Data section
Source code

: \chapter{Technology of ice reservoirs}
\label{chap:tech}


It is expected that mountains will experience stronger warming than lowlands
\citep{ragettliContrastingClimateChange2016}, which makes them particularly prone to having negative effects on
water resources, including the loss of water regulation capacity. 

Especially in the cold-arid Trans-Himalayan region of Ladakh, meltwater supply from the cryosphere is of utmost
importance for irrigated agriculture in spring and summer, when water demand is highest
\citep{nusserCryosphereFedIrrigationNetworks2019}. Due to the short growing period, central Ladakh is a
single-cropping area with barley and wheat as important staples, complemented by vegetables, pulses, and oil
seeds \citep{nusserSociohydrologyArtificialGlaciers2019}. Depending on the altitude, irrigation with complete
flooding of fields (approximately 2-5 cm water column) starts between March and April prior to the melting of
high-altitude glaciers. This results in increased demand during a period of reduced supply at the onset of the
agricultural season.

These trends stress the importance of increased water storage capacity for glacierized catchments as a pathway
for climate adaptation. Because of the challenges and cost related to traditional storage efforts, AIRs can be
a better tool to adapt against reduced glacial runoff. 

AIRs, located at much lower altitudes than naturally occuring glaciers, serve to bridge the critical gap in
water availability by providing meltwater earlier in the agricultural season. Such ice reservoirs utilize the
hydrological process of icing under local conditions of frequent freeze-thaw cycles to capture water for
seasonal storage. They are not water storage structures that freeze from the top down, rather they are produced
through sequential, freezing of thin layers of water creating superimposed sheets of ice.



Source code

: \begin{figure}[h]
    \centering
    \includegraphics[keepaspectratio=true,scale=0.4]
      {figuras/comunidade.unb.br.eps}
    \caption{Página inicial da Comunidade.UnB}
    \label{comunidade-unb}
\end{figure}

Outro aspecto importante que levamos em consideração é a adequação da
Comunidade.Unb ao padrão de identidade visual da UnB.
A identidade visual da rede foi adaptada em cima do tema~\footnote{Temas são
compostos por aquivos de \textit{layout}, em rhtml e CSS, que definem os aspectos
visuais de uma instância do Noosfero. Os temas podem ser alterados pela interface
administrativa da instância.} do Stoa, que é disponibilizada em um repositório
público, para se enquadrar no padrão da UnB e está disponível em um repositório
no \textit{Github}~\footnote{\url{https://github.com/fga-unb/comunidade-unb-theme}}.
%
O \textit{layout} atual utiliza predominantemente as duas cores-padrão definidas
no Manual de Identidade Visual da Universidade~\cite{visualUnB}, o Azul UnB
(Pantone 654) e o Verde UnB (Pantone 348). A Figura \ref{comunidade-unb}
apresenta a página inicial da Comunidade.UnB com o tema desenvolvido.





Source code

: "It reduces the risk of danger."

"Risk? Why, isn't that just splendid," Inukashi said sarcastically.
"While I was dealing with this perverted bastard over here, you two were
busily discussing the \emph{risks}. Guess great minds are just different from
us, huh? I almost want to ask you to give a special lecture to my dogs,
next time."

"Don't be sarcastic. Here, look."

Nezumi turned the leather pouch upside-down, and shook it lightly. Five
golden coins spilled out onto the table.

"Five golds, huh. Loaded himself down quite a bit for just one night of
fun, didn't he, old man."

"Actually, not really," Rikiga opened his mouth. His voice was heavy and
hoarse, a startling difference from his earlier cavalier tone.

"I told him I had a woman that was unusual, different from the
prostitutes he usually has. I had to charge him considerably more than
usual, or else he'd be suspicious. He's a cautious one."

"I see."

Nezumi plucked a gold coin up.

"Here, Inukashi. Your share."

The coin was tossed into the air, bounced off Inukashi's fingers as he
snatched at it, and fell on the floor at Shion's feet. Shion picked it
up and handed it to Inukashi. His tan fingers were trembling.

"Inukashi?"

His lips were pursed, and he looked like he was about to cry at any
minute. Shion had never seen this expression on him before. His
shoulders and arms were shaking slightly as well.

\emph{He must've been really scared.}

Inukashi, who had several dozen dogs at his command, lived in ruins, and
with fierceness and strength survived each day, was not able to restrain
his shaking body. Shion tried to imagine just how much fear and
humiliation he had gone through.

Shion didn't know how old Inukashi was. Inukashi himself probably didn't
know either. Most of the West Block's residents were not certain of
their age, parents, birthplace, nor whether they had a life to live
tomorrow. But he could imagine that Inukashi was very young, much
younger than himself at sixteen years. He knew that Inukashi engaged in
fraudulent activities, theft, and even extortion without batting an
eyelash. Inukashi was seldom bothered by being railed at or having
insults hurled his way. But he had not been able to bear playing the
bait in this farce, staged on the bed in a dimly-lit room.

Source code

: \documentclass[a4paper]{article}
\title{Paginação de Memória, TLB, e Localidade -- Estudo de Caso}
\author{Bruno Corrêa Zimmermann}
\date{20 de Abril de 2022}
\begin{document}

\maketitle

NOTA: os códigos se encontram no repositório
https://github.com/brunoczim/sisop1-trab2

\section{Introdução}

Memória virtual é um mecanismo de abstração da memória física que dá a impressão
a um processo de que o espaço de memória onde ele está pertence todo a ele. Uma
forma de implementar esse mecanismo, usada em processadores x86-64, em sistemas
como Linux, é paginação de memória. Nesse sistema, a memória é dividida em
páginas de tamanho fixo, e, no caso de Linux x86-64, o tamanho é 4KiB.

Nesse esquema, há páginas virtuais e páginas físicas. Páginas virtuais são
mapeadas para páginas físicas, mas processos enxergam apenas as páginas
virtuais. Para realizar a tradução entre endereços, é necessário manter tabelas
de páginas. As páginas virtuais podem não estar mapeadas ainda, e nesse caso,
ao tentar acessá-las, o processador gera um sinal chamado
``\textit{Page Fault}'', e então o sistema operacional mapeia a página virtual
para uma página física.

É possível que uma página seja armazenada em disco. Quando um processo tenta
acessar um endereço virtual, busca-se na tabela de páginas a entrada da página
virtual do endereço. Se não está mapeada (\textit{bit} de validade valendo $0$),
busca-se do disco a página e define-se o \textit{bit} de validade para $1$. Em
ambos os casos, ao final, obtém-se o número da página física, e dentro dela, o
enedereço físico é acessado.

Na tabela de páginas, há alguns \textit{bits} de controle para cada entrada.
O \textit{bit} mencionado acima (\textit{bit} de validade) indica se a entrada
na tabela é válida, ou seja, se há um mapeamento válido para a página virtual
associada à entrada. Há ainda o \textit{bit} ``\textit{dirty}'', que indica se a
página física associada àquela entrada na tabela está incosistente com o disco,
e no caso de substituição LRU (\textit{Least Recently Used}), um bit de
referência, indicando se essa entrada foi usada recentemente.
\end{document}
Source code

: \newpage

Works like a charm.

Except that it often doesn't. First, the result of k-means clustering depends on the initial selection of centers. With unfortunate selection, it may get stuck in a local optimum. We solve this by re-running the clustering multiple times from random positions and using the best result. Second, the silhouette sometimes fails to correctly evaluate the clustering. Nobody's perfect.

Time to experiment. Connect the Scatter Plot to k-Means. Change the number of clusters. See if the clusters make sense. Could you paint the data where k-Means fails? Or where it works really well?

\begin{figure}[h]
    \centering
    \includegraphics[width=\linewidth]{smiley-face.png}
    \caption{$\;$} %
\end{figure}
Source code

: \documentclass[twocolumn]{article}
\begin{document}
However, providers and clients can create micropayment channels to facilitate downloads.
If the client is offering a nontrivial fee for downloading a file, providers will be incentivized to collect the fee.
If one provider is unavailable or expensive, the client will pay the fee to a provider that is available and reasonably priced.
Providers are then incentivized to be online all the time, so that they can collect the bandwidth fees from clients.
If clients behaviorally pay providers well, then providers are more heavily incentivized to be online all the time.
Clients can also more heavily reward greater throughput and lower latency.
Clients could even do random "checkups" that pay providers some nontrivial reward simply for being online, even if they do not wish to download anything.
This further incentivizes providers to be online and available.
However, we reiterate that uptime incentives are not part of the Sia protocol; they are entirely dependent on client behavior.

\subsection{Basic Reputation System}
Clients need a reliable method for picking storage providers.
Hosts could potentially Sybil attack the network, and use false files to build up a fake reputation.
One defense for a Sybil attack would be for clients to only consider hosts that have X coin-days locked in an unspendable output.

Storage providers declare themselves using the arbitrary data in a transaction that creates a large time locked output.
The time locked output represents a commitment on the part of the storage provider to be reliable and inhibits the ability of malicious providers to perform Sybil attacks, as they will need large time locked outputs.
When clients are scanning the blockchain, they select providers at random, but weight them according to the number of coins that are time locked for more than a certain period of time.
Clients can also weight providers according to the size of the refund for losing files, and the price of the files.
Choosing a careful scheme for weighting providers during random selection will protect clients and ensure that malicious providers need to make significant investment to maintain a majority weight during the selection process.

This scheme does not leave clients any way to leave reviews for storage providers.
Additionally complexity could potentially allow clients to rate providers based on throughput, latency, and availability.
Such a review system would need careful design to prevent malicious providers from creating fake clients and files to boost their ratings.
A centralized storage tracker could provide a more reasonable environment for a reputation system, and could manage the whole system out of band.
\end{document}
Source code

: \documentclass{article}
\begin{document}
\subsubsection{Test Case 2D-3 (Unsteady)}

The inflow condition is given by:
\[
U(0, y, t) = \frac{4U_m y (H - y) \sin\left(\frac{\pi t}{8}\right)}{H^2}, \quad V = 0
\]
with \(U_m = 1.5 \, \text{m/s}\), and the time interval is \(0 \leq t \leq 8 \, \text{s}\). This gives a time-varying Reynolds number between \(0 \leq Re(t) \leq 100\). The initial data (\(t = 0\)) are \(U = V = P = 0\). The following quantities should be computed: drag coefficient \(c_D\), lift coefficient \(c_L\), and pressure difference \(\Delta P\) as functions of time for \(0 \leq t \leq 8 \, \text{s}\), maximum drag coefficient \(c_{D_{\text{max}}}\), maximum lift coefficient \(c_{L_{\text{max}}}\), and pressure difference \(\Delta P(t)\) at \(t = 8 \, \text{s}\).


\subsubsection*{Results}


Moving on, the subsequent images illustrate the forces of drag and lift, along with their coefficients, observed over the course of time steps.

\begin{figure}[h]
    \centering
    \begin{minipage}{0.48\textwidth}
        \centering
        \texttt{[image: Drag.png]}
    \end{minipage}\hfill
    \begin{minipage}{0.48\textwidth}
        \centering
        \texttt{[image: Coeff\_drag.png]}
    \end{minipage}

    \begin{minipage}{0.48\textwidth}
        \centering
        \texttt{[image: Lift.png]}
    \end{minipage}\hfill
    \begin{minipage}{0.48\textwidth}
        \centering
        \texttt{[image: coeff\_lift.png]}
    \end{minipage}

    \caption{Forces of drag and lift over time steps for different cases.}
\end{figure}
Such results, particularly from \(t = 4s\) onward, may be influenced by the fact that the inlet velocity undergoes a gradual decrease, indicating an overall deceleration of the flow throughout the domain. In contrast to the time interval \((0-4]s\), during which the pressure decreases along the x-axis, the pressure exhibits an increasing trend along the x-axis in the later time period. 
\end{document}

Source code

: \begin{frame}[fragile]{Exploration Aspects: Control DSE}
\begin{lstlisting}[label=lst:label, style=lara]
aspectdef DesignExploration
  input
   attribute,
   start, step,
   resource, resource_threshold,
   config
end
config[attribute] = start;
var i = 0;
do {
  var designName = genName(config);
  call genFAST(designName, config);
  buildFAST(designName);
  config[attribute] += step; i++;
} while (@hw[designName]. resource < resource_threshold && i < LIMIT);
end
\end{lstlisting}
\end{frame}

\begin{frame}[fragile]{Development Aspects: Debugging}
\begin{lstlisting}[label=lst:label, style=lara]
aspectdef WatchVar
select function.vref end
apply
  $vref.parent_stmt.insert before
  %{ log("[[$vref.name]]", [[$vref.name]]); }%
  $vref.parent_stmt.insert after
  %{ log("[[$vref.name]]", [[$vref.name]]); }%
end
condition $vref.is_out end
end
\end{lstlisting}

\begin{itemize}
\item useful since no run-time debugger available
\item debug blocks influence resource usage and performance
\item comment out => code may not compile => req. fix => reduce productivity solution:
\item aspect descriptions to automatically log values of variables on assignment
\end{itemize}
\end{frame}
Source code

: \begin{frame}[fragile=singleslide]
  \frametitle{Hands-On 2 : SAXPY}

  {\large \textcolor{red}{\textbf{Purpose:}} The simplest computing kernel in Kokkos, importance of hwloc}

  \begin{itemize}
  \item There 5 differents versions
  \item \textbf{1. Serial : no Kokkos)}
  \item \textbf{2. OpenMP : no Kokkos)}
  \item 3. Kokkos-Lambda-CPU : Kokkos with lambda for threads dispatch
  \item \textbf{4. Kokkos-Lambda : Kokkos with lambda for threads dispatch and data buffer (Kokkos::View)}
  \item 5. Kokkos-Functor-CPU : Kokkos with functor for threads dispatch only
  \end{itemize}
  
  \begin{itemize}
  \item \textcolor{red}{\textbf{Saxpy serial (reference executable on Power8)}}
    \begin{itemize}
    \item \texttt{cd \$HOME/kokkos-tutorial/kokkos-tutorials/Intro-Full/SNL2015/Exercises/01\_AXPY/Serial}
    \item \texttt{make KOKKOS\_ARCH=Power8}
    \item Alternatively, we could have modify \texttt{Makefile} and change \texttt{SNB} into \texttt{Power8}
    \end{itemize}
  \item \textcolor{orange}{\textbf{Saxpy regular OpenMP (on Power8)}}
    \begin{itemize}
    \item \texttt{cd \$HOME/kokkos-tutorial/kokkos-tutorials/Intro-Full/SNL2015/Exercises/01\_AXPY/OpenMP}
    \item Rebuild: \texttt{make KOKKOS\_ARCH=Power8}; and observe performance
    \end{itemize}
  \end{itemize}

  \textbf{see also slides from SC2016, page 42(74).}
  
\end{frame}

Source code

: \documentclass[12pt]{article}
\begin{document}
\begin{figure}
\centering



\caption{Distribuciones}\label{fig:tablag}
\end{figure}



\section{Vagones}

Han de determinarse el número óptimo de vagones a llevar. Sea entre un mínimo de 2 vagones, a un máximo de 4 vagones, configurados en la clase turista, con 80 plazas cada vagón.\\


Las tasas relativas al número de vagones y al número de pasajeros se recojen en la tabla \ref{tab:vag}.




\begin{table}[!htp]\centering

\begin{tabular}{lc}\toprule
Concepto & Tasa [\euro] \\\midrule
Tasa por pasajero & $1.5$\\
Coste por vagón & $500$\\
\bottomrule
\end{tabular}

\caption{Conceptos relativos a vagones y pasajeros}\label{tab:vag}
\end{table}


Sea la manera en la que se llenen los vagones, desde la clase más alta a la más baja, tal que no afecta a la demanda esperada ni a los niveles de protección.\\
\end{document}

About this task
In the listing above, find the line containing "Providers are then" and the line containing "This scheme does". Output them and every line between, exactly, and nothing else.

Response box
Providers are then incentivized to be online all the time, so that they can collect the bandwidth fees from clients.
If clients behaviorally pay providers well, then providers are more heavily incentivized to be online all the time.
Clients can also more heavily reward greater throughput and lower latency.
Clients could even do random "checkups" that pay providers some nontrivial reward simply for being online, even if they do not wish to download anything.
This further incentivizes providers to be online and available.
However, we reiterate that uptime incentives are not part of the Sia protocol; they are entirely dependent on client behavior.

\subsection{Basic Reputation System}
Clients need a reliable method for picking storage providers.
Hosts could potentially Sybil attack the network, and use false files to build up a fake reputation.
One defense for a Sybil attack would be for clients to only consider hosts that have X coin-days locked in an unspendable output.

Storage providers declare themselves using the arbitrary data in a transaction that creates a large time locked output.
The time locked output represents a commitment on the part of the storage provider to be reliable and inhibits the ability of malicious providers to perform Sybil attacks, as they will need large time locked outputs.
When clients are scanning the blockchain, they select providers at random, but weight them according to the number of coins that are time locked for more than a certain period of time.
Clients can also weight providers according to the size of the refund for losing files, and the price of the files.
Choosing a careful scheme for weighting providers during random selection will protect clients and ensure that malicious providers need to make significant investment to maintain a majority weight during the selection process.

This scheme does not leave clients any way to leave reviews for storage providers.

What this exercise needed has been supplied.